Some studies reflect that weightlifting has more protective effects against heart disease compared to aerobic exercise. In fact, according to research from Iowa State University, spending less than an hour each week lifting weights can reduce your chances of suffering a stroke or heart attack by as much as 40% to 70%.
“Resistance training can improve your cholesterol profile and is especially important for maintaining healthy blood sugar levels, which has many important downstream effects,” says Dr. Clodas.

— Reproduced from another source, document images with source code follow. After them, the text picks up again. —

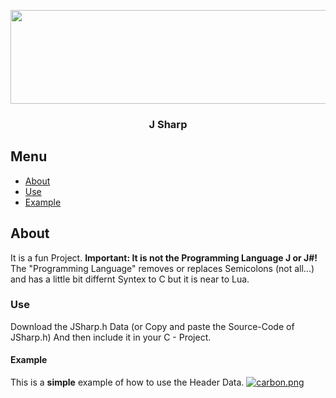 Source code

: <p align="center">
    <a href="https://github.com/Jochengehtab/JSharp" rel="noopener">
        <img width=790px height=150px src="https://i.postimg.cc/mrbHydGn/J-Sharp.png">
    </a>
</p>

<h3 align="center">J Sharp</h3>

## Menu
- [About](#about)
- [Use](#use)
- [Example](#example)

## About <a name = "about"></a>
It is a fun Project. 
**Important:  It is not the Programming Language J or J#!**
The "Programming Language" removes or replaces Semicolons (not all...)
and has a little bit differnt Syntex to C but it is near to Lua.

### Use
Download the JSharp.h Data (or Copy and paste the Source-Code of JSharp.h)
And then include it in your C - Project.

#### Example
This is a **simple** example of how to use the Header Data.
[![carbon.png](https://i.postimg.cc/Vsjzzztj/carbon.png)](https://postimg.cc/qgMPLVjR)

Doing physical activity every day is a great way to reduce stress. “Stress can cause not only high blood pressure but also acute conditions such as heart attack,” Dr. Klodas explains. “Most importantly, stress makes you less alert and less concerned about your health, which can lead you to eat the wrong things, eat too much, and drink too much.”
Reaching and maintaining a healthy weight for yourself is one of the greatest gifts you can give your soul. According to UCSF Health, being overweight is associated with increased blood cholesterol, diabetes, and blood pressure.
“Exercise can help you lose weight, but exercise is the best way to ensure you maintain your weight once you reach your goal weight,” says Dr. Clodas. “The people who lose weight and keep it off are the ones who add regular exercise to their lifestyle.”
You don’t need to join a gym or perform a super complicated fitness routine to boost your heart health. Simply taking a few brisk walks each day is a great way to exercise. The best thing about walking is that you don’t need any fancy equipment and you can check it off your list wherever you are. Dr. Krodas recommends capturing an hour’s worth of walking (approximately 4 miles) each day. Time flies when you invite friends to join you or stream a fun podcast.
After all, don’t overcomplicate things. You can easily commit to a game plan without having to go all in from the beginning. “You don’t have to achieve your fitness goals overnight,” asserts Dr. Krodas. “For example, if his goal is to walk for an hour each day, by starting with one minute and increasing by one minute each day, he can reach his 60-minute goal in just two months.”
Don’t be too hard on yourself and enjoy the physical activity of your choice. At the end of the day, Dr. Krodas says, “There’s no right or wrong exercise. Do what you want. If you like cycling, ride your bike. If you like hiking, go for a hike. Yoga or If you like Pilates, it’s ideal to mix it up a bit for a more rounded approach, but it’s more about how you move your body than how you move it.” Basically, just do it. Let’s!
“Make sure you do something you enjoy, conditioned on exercise,” suggests Dr. Krodas. For example, if you like to binge-watch movies or sports, do it while riding the treadmill or stationary bike. Or, if reading is more your thing, order an audio version of a new book and enjoy listening to it while walking around the city.